*WORK TO BE COMPLETED*. Your answer should be the lines of the data below that contain "directory".

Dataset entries

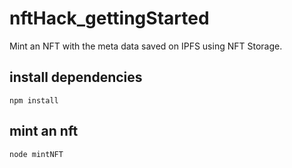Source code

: # nftHack_gettingStarted
Mint an NFT with the meta data saved on IPFS using NFT Storage.

## install dependencies
```
npm install
```
## mint an nft
```
node mintNFT
```
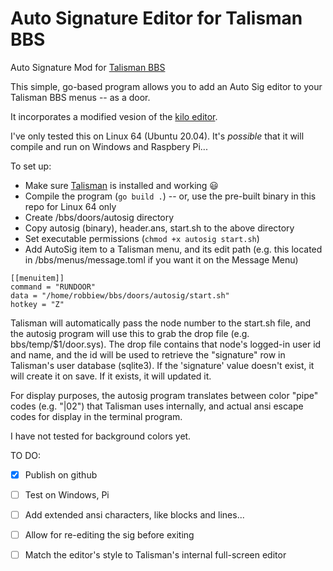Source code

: # Auto Signature Editor for Talisman BBS
Auto Signature Mod for [Talisman BBS](https://talismanbbs.com/)

This simple, go-based program allows you to add an Auto Sig editor to your Talisman BBS menus -- as a door. 

It incorporates a modified vesion of the [kilo editor](https://github.com/bediger4000/kilo-in-go). 

I've only tested this on Linux 64 (Ubuntu 20.04). It's *possible* that it will compile and run on Windows and Raspbery Pi...

To set up:

- Make sure [Talisman](https://talismanbbs.com/) is installed and working 😃
- Compile the program (`go build .`) -- or, use the pre-built binary in this repo for Linux 64 only
- Create /bbs/doors/autosig directory
- Copy autosig (binary), header.ans, start.sh to the above directory
- Set executable permissions (`chmod +x autosig start.sh`)
- Add AutoSig item to a Talisman menu, and its edit path (e.g. this located in /bbs/menus/message.toml if you want it on the Message Menu)

```
[[menuitem]]
command = "RUNDOOR"
data = "/home/robbiew/bbs/doors/autosig/start.sh"
hotkey = "Z"
```

Talisman will automatically pass the node number to the start.sh file, and the autosig program will use this to grab the drop file (e.g. bbs/temp/$1/door.sys). The drop file contains that node's logged-in user id and name, and the id will be used to retrieve the "signature" row in Talisman's user database (sqlite3). If the 'signature' value doesn't exist, it will create it on save. If it exists, it will updated it.

For display purposes, the autosig program translates between color "pipe" codes (e.g. "|02") that Talisman uses internally, and actual ansi escape codes for display in the terminal program.

I have not tested for background colors yet.

TO DO:
- [x] Publish on github
- [ ] Test on Windows, Pi
- [ ] Add extended ansi characters, like blocks and lines...
- [ ] Allow for re-editing the sig before exiting
- [ ] Match the editor's style to Talisman's internal full-screen editor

*RESULT OF THIS TASK*.
- Create /bbs/doors/autosig directory
- Copy autosig (binary), header.ans, start.sh to the above directory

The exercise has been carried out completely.